School. I have decided to go back and do something about that dead-end feeling. It struck me last week that I shouldn't allow lack of funding to hold me back, and so I am planning on enrolling in the Alternative License program at UCCS and get my Teaching License for Secondary Education. I want to eventually teach High School English. I have always wanted to teach, but my motivation just wasn't at the right level before now, and I figure I am at a stable enough point in my life to make it happen. Of course, it would have been easier to do when I was still and undergraduate, but I guess I'll just have to have faith that this is what I need to be doing right now. It struck me so forcefully that this is what I need to do, so I will trust that and move forward!

Sunday, January 8, 2012

Contemplation

It's been a little over a month since I started my new job, and I still love it. The kids are just so fun to work with! I begin as the cook soon, and so I will not get to work with the kids as much as I would like, but the hours are much nicer, so it's kind of a trade-off. So that is my update as far as the job goes.

As far as everything else, it seems having a job that I like and am good at does not automatically solve all of my other problems. Lately I have just felt a little bit lost. Like there is no forward motion happening in my life. I suppose I have felt this way before, and every time I did, I would move. Move states, move apartment complexes, move out of the country, move back to the states, move out of my family's house. But right now, I have nowhere to go. I can't move. I don't know if I am just getting bored with where I am or if I am discontent with the way my life is going. Before, I could always escape. But there isn't an easy way out of the situation I am in now, and I don't know if changing my surroundings will be at all helpful to me right now.

So what I am left with is the monotony of a never-changing tomorrow that I feel powerless to change. I have a useless degree, a dead-end job, a student loan, and it looks as if very soon I will have to add a car payment to that list. I know I sound like a downer, but I'm not sad or upset, I am just at a loss of what to do next. I suppose I could find a way to keep traveling the world, but I don't believe that will bring me any more satisfaction in life than I have now.

As much as I harp on it, I want a purpose. I want to be needed. I need some kind of responsibility in life. I want to be a wife, a mother, a homemaker. But since thus far I have not even seriously dated, I doubt that I will be in that situation for a long time yet.

So then what? What does one do when denied what they have always viewed as the purpose of their time in this second estate? That is what I am trying to figure out. And so far, I am left a little confused and entirely at a loss.

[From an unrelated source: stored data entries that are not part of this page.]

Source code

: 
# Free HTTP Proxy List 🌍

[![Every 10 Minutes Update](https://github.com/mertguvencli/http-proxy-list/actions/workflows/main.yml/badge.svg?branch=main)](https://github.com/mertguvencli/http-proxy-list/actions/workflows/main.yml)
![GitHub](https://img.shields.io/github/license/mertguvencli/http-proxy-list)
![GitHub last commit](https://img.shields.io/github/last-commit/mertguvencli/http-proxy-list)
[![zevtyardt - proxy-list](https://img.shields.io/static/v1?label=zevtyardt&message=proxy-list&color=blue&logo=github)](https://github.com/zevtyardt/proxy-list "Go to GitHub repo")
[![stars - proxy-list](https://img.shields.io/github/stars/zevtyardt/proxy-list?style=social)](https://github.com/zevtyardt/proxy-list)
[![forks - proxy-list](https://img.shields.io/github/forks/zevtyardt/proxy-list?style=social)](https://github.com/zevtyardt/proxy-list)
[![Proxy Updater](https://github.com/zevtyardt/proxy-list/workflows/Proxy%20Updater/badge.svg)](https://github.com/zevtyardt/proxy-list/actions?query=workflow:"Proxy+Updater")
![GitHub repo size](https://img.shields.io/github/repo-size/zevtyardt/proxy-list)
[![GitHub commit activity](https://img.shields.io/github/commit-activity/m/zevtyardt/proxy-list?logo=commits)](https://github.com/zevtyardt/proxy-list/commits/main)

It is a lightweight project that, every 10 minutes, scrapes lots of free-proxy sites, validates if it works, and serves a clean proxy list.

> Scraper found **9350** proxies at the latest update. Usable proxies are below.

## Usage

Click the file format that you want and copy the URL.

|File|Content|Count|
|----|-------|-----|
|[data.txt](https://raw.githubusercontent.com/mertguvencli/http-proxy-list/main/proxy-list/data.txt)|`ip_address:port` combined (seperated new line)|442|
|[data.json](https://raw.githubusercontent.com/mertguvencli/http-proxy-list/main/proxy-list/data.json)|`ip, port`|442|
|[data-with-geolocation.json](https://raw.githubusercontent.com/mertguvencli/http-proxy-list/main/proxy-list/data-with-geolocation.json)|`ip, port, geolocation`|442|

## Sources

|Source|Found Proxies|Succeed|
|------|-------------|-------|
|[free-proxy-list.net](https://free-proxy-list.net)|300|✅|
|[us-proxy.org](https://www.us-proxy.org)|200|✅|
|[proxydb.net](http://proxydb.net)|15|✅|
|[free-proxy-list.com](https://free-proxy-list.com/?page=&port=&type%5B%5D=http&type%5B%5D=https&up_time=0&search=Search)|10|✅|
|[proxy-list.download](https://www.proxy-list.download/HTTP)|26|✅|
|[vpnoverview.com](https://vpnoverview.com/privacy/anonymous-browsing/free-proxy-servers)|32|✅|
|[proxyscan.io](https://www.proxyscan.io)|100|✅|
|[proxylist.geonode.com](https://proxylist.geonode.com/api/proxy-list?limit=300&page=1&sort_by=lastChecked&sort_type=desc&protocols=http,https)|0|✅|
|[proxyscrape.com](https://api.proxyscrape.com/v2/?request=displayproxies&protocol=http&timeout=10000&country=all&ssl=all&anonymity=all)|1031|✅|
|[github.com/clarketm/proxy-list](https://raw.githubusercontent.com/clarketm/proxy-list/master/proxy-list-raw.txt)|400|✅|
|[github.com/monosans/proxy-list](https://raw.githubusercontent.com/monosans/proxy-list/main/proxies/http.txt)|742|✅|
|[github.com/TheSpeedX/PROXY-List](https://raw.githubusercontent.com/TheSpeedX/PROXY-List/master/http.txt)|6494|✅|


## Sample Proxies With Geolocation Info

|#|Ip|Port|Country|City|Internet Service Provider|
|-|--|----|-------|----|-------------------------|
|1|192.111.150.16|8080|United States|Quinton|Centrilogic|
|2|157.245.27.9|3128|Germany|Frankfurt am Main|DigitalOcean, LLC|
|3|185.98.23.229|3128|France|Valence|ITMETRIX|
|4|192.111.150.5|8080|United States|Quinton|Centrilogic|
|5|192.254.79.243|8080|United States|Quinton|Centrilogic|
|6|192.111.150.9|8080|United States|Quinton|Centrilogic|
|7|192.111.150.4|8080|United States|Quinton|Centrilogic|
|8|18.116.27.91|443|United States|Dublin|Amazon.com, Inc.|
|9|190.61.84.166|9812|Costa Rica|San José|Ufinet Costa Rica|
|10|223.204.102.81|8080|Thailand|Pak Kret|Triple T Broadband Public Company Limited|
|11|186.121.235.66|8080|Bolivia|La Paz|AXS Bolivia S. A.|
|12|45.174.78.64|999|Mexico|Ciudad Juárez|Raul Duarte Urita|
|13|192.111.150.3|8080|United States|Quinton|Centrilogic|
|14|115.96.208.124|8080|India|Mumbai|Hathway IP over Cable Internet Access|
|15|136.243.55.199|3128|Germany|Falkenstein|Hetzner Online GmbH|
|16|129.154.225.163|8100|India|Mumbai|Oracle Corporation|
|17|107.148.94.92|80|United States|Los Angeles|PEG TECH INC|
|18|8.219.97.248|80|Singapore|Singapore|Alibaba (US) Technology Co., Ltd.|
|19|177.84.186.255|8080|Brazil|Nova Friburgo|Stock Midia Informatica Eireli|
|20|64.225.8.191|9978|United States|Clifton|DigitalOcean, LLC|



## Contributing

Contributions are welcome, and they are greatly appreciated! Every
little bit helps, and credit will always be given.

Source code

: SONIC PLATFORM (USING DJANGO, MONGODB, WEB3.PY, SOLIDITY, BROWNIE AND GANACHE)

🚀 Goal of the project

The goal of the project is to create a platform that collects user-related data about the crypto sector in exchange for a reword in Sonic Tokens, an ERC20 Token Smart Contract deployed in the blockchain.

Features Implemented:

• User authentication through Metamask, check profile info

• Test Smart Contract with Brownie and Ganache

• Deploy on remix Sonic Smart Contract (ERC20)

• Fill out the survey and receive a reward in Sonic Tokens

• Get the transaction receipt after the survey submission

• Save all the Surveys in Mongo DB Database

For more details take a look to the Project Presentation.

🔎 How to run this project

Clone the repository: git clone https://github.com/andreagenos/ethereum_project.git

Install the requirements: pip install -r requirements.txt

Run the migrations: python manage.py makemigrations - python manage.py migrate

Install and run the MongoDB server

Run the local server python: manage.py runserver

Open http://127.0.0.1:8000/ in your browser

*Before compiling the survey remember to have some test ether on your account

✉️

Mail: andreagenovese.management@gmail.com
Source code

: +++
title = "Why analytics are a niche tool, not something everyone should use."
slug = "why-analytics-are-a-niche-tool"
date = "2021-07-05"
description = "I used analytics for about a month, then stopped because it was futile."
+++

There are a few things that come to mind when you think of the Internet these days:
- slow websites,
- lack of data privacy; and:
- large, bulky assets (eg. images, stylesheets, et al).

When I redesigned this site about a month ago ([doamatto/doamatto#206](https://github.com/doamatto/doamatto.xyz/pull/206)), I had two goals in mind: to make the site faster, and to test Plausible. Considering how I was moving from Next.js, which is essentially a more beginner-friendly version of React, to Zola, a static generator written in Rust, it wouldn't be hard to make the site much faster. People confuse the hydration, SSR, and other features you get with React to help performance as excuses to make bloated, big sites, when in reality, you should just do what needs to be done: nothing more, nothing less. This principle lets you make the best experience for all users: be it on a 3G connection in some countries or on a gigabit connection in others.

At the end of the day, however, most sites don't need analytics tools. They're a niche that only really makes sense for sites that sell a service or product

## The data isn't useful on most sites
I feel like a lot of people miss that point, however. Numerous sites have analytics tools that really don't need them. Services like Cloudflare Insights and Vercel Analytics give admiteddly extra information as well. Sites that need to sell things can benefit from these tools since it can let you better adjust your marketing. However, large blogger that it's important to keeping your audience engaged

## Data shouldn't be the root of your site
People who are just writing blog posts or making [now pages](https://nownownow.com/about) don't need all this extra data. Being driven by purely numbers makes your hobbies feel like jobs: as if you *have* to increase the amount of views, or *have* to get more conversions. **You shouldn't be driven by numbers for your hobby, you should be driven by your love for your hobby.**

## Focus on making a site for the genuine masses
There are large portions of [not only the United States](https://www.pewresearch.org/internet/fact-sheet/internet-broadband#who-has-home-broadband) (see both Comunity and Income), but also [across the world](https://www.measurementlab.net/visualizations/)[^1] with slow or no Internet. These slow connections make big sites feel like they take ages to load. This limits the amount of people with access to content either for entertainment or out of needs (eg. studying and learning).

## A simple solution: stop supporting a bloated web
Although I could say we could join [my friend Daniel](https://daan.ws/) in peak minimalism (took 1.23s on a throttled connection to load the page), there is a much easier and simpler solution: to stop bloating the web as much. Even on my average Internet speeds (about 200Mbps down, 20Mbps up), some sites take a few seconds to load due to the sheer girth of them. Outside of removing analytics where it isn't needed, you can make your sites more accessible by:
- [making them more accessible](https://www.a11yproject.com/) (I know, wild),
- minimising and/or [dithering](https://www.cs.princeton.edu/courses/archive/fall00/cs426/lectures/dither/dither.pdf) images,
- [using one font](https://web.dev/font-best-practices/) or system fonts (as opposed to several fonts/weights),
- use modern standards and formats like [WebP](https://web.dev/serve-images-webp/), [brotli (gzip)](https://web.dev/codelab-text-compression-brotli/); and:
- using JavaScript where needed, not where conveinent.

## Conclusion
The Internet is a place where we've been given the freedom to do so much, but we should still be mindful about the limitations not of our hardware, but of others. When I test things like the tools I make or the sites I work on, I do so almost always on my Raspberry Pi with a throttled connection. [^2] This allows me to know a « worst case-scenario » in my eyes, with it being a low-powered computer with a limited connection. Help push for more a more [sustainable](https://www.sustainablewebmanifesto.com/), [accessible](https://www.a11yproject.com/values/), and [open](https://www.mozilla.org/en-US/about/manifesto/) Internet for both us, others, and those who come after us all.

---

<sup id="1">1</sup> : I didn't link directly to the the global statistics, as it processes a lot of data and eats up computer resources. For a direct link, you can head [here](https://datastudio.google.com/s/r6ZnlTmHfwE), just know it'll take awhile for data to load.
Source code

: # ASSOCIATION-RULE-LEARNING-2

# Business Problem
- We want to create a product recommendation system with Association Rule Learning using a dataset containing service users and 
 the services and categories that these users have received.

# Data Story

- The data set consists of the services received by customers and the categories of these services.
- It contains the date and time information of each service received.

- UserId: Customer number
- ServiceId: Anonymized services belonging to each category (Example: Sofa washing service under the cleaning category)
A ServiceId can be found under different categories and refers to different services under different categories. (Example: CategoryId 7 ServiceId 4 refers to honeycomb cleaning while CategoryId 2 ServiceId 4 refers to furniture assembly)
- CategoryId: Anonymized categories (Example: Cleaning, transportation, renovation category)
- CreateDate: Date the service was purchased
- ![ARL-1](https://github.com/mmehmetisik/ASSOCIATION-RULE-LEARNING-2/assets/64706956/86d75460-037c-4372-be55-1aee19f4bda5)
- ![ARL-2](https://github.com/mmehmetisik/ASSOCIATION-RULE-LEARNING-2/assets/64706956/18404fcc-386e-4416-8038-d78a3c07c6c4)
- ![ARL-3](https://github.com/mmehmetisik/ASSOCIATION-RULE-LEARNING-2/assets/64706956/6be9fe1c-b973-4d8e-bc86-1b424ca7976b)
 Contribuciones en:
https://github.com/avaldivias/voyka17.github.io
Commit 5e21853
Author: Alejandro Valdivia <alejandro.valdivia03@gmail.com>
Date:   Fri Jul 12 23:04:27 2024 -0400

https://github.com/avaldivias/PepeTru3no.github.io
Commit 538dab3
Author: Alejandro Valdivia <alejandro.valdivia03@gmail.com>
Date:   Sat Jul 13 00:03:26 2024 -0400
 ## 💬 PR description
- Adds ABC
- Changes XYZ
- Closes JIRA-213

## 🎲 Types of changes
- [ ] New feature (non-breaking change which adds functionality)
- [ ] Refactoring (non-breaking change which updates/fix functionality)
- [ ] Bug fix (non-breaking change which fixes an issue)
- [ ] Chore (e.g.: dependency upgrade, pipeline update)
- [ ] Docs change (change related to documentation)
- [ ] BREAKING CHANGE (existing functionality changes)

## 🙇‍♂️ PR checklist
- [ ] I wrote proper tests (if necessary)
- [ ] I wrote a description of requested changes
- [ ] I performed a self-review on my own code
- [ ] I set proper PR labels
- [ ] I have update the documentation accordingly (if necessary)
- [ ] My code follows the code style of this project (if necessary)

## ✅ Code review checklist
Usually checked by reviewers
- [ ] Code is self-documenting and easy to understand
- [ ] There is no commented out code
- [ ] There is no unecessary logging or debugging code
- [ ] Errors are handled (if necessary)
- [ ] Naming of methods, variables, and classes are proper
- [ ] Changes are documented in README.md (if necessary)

I know what I want out of life. I know that I was born to a purpose and that I am an immeasurably valuable daughter of God. So what am I supposed to do? There has to be more than what I do now. I just have to find what it is that either I am missing, or that I haven't given enough thought, fasting, and prayer to have received an answer for. Until the day that I find it, I will remain a stalwart, faithful, and humble servant in the Kingdom of our Heavenly Father. And if I say that enough times, maybe one day I will actually become all that I am needed to be.